(THE DATA)

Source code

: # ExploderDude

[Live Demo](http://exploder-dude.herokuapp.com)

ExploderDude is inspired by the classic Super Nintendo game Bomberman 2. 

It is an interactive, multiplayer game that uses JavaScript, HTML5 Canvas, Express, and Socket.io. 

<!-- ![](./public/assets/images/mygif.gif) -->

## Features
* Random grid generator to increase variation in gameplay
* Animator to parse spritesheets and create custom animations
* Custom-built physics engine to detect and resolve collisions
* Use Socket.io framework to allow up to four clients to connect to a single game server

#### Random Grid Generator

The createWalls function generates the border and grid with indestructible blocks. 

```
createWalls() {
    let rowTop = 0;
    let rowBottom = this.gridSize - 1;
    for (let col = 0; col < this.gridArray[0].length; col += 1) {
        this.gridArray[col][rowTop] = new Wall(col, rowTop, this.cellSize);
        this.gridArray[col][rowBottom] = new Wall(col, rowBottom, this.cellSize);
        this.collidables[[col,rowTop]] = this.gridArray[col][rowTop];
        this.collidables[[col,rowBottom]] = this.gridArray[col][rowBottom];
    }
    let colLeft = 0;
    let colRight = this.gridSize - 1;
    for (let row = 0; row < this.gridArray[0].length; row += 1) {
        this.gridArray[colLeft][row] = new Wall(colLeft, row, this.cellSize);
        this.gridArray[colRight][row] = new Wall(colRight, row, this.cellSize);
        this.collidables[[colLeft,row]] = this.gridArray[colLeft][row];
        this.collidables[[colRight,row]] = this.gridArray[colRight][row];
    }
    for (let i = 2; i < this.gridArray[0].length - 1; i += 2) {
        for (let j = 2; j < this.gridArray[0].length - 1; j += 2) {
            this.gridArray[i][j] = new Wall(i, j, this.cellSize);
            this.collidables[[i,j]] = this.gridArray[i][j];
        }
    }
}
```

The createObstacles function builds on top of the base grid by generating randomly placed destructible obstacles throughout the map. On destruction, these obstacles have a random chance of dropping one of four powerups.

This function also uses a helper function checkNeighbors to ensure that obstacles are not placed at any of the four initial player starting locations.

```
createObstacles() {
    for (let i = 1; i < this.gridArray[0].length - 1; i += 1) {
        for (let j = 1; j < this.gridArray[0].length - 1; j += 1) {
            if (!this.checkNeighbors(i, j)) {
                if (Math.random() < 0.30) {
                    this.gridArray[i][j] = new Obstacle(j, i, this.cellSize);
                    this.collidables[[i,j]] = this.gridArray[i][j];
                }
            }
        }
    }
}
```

(End THE DATA)

Write out every entry exactly as given.

Source code

: # ExploderDude

[Live Demo](http://exploder-dude.herokuapp.com)

ExploderDude is inspired by the classic Super Nintendo game Bomberman 2. 

It is an interactive, multiplayer game that uses JavaScript, HTML5 Canvas, Express, and Socket.io. 

<!-- ![](./public/assets/images/mygif.gif) -->

## Features
* Random grid generator to increase variation in gameplay
* Animator to parse spritesheets and create custom animations
* Custom-built physics engine to detect and resolve collisions
* Use Socket.io framework to allow up to four clients to connect to a single game server

#### Random Grid Generator

The createWalls function generates the border and grid with indestructible blocks. 

```
createWalls() {
    let rowTop = 0;
    let rowBottom = this.gridSize - 1;
    for (let col = 0; col < this.gridArray[0].length; col += 1) {
        this.gridArray[col][rowTop] = new Wall(col, rowTop, this.cellSize);
        this.gridArray[col][rowBottom] = new Wall(col, rowBottom, this.cellSize);
        this.collidables[[col,rowTop]] = this.gridArray[col][rowTop];
        this.collidables[[col,rowBottom]] = this.gridArray[col][rowBottom];
    }
    let colLeft = 0;
    let colRight = this.gridSize - 1;
    for (let row = 0; row < this.gridArray[0].length; row += 1) {
        this.gridArray[colLeft][row] = new Wall(colLeft, row, this.cellSize);
        this.gridArray[colRight][row] = new Wall(colRight, row, this.cellSize);
        this.collidables[[colLeft,row]] = this.gridArray[colLeft][row];
        this.collidables[[colRight,row]] = this.gridArray[colRight][row];
    }
    for (let i = 2; i < this.gridArray[0].length - 1; i += 2) {
        for (let j = 2; j < this.gridArray[0].length - 1; j += 2) {
            this.gridArray[i][j] = new Wall(i, j, this.cellSize);
            this.collidables[[i,j]] = this.gridArray[i][j];
        }
    }
}
```

The createObstacles function builds on top of the base grid by generating randomly placed destructible obstacles throughout the map. On destruction, these obstacles have a random chance of dropping one of four powerups.

This function also uses a helper function checkNeighbors to ensure that obstacles are not placed at any of the four initial player starting locations.

```
createObstacles() {
    for (let i = 1; i < this.gridArray[0].length - 1; i += 1) {
        for (let j = 1; j < this.gridArray[0].length - 1; j += 1) {
            if (!this.checkNeighbors(i, j)) {
                if (Math.random() < 0.30) {
                    this.gridArray[i][j] = new Obstacle(j, i, this.cellSize);
                    this.collidables[[i,j]] = this.gridArray[i][j];
                }
            }
        }
    }
}
```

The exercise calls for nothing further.